Так, если мы определим средние значения повышения цен, с одной стороны, в периоде 1700 по 1820 год, а с другой стороны, между 1820 и 1913 годами, мы обнаружим слабую инфляцию во Франции и в Великобритании, в Соединенных Штатах и в Германии: она поднималась максимум до 0,2–0,3 % в год. Иногда можно обнаружить даже небольшие отрицательные значения, как, например, в Великобритании и Соединенных Штатах в XIX веке (-0,2 % в среднем за год в обоих случаях с 1820 по 1913 год).

Разумеется, у этой монетарной стабильности были и отклонения. Но они всякий раз продолжались недолго, после чего очень быстро происходило возвращение к нормальной ситуации, считавшейся чем-то очевидным. Особенно показательным примером является Французская революция.
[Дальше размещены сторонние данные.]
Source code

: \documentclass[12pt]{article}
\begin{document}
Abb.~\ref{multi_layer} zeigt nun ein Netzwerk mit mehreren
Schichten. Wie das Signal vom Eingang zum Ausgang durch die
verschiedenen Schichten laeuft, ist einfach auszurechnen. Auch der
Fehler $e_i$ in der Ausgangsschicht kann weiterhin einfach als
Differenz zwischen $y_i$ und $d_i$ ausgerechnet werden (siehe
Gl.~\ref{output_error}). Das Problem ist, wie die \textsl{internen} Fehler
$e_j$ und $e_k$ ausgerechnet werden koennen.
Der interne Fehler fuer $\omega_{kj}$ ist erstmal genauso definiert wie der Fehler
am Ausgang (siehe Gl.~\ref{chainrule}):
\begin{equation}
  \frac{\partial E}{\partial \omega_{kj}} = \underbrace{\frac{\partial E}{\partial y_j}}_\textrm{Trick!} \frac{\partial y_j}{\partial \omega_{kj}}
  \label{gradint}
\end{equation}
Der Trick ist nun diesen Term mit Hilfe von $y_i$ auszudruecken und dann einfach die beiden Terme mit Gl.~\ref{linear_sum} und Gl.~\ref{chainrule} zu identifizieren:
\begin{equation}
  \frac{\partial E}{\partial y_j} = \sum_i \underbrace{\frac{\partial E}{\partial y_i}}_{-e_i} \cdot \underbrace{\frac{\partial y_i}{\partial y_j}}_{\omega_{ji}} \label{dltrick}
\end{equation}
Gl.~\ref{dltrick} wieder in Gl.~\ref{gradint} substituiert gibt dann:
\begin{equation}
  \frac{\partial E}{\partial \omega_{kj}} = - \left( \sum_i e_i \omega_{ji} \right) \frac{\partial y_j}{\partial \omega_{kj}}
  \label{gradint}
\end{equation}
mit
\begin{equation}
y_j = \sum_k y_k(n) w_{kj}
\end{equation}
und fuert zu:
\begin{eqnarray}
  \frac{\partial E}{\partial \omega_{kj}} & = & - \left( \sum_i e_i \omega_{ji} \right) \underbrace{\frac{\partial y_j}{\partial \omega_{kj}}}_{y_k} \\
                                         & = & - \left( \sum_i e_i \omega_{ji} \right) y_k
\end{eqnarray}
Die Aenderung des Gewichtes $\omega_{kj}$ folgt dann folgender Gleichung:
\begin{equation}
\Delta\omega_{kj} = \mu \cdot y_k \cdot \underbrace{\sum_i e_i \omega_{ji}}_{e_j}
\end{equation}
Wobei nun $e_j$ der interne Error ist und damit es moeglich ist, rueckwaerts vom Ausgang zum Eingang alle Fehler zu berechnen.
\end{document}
С конца 1789 года революционные правительства стали выпускать знаменитые «ассигнаты», которые с 1790–1791 годов прочно вошли в обращение и стали служить средством обмена; они же стали причиной сильной инфляции, измеряемой в ассигнатах и продолжавшейся до 1794–1795 годов. Однако важно отметить, что металлические деньги, восстановленные с введением в обращение франка жерминаля, были приравнены к деньгам Старого режима. Закон от 18 жерминаля третьего года (7 апреля 1795 года) переименовал старый турский ливр, слишком напоминавший о королевской власти, во франк, который стал новой официальной монетой страны, но имел то же содержание металла, что и его предшественник. Монета достоинством в один франк должна была содержать ровно 4,5 грамма чистого серебра (как и турский ливр после 1726 года), что было подтверждено законами от 1796 и 1803 годов, которые окончательно установили биметаллическую денежную систему на основе золота и серебра[100].

В конечном итоге цены, установленные во франках в 1800–1810 годы, находились приблизительно на том же уровне, что и цены, выраженные в турских ливрах в 1770-1780-е годы, а значит, смена монеты во время революции никак не повлияла на ее покупательную способность. Писатели начала XIX века, начиная с Бальзака, свободно переходили от одной монеты к другой, когда описывали доходы и состояния: для всех читателей того времени франк жерминаль (или золотой франк) и турский ливр были одним и тем же. С точки зрения отца Горио, не было никакой разницы в том, чтобы владеть тысячей двумястами ливрами ренты или двенадцатью сотнями франков, и уточнять это было излишним.